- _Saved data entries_
★ ★ ★

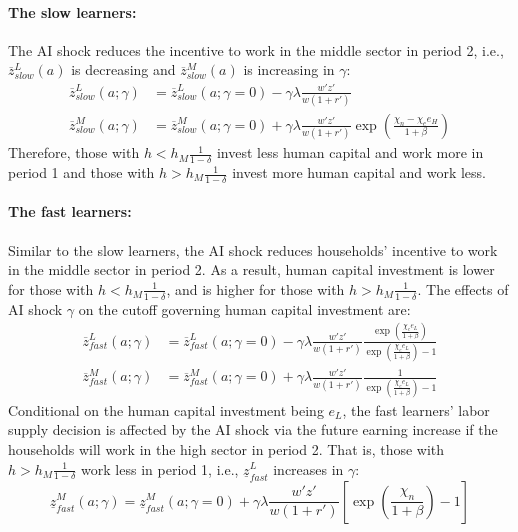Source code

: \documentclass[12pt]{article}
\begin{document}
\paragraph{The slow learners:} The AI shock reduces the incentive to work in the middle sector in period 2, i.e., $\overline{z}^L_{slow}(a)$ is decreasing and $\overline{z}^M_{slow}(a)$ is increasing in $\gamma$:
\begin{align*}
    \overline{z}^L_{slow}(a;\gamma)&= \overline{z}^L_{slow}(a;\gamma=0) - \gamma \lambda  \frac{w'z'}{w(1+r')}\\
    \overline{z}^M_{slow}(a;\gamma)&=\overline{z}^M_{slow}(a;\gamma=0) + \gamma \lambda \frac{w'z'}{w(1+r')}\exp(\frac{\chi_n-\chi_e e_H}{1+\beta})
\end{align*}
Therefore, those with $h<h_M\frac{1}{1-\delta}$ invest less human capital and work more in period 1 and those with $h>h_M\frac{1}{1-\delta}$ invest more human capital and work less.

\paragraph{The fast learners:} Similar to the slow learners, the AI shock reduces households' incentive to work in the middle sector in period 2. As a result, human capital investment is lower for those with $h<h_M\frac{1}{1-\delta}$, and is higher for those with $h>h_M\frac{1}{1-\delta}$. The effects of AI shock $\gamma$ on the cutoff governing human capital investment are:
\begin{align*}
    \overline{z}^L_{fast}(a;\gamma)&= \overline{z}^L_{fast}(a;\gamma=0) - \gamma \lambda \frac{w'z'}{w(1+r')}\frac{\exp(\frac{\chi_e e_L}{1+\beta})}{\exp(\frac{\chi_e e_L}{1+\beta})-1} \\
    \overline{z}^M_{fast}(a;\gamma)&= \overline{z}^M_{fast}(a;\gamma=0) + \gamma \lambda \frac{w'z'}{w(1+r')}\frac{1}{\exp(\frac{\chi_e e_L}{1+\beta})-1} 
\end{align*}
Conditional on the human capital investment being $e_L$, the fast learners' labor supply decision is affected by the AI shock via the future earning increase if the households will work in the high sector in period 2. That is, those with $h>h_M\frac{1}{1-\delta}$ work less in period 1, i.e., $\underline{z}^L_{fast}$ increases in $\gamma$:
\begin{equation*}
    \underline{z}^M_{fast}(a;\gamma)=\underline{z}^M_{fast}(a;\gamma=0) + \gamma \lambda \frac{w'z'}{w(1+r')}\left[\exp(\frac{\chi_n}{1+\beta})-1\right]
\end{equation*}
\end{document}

★ ★ ★

If a line in the entries above contains the word "lambda", copy it.

    \overline{z}^L_{slow}(a;\gamma)&= \overline{z}^L_{slow}(a;\gamma=0) - \gamma \lambda  \frac{w'z'}{w(1+r')}\\
    \overline{z}^M_{slow}(a;\gamma)&=\overline{z}^M_{slow}(a;\gamma=0) + \gamma \lambda \frac{w'z'}{w(1+r')}\exp(\frac{\chi_n-\chi_e e_H}{1+\beta})
    \overline{z}^L_{fast}(a;\gamma)&= \overline{z}^L_{fast}(a;\gamma=0) - \gamma \lambda \frac{w'z'}{w(1+r')}\frac{\exp(\frac{\chi_e e_L}{1+\beta})}{\exp(\frac{\chi_e e_L}{1+\beta})-1} \\
    \overline{z}^M_{fast}(a;\gamma)&= \overline{z}^M_{fast}(a;\gamma=0) + \gamma \lambda \frac{w'z'}{w(1+r')}\frac{1}{\exp(\frac{\chi_e e_L}{1+\beta})-1} 
    \underline{z}^M_{fast}(a;\gamma)=\underline{z}^M_{fast}(a;\gamma=0) + \gamma \lambda \frac{w'z'}{w(1+r')}\left[\exp(\frac{\chi_n}{1+\beta})-1\right]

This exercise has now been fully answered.